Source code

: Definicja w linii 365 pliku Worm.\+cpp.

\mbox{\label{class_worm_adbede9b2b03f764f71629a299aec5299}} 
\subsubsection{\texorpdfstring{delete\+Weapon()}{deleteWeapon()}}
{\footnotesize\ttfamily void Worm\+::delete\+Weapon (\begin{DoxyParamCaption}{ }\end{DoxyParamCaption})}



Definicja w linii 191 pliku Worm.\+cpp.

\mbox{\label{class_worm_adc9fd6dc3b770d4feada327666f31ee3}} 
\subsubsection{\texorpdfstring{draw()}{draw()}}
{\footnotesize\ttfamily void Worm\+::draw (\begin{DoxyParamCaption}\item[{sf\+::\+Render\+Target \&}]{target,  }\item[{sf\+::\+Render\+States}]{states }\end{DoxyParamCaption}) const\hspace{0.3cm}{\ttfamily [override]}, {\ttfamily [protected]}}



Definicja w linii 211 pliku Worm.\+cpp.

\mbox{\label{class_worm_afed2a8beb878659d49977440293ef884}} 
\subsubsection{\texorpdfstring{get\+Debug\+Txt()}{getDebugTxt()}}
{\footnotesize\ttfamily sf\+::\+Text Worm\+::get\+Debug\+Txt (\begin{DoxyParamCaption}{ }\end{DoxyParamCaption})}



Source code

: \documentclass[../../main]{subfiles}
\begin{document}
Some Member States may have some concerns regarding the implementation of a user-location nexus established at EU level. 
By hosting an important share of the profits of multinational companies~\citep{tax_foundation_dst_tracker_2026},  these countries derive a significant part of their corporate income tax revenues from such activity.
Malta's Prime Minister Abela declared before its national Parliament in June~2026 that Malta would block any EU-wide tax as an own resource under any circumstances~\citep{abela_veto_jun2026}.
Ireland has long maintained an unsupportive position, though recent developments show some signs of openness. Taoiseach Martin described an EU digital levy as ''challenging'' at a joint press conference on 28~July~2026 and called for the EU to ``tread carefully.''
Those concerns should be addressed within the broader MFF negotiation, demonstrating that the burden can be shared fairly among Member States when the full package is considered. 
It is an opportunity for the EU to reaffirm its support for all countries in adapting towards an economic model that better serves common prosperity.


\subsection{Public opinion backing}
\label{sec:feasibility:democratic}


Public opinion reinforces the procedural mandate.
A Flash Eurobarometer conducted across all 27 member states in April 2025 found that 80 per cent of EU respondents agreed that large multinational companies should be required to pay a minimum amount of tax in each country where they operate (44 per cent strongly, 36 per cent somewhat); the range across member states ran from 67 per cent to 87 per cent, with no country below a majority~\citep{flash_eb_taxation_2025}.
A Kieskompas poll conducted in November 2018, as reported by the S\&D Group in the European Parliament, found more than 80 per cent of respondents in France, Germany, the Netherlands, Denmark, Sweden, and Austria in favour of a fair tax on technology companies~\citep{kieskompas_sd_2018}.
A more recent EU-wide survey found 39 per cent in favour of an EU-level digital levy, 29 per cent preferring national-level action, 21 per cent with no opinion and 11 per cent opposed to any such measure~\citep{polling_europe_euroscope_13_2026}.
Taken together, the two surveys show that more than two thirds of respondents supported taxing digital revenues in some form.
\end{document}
********************
_WHAT TO WORK ON_: Quote the listing above, but only from the line that shows "Ireland has long" through the line that shows "A Flash Eurobarometer".

_ANSWER BOX_:
Ireland has long maintained an unsupportive position, though recent developments show some signs of openness. Taoiseach Martin described an EU digital levy as ''challenging'' at a joint press conference on 28~July~2026 and called for the EU to ``tread carefully.''
Those concerns should be addressed within the broader MFF negotiation, demonstrating that the burden can be shared fairly among Member States when the full package is considered. 
It is an opportunity for the EU to reaffirm its support for all countries in adapting towards an economic model that better serves common prosperity.


\subsection{Public opinion backing}
\label{sec:feasibility:democratic}


Public opinion reinforces the procedural mandate.
A Flash Eurobarometer conducted across all 27 member states in April 2025 found that 80 per cent of EU respondents agreed that large multinational companies should be required to pay a minimum amount of tax in each country where they operate (44 per cent strongly, 36 per cent somewhat); the range across member states ran from 67 per cent to 87 per cent, with no country below a majority~\citep{flash_eb_taxation_2025}.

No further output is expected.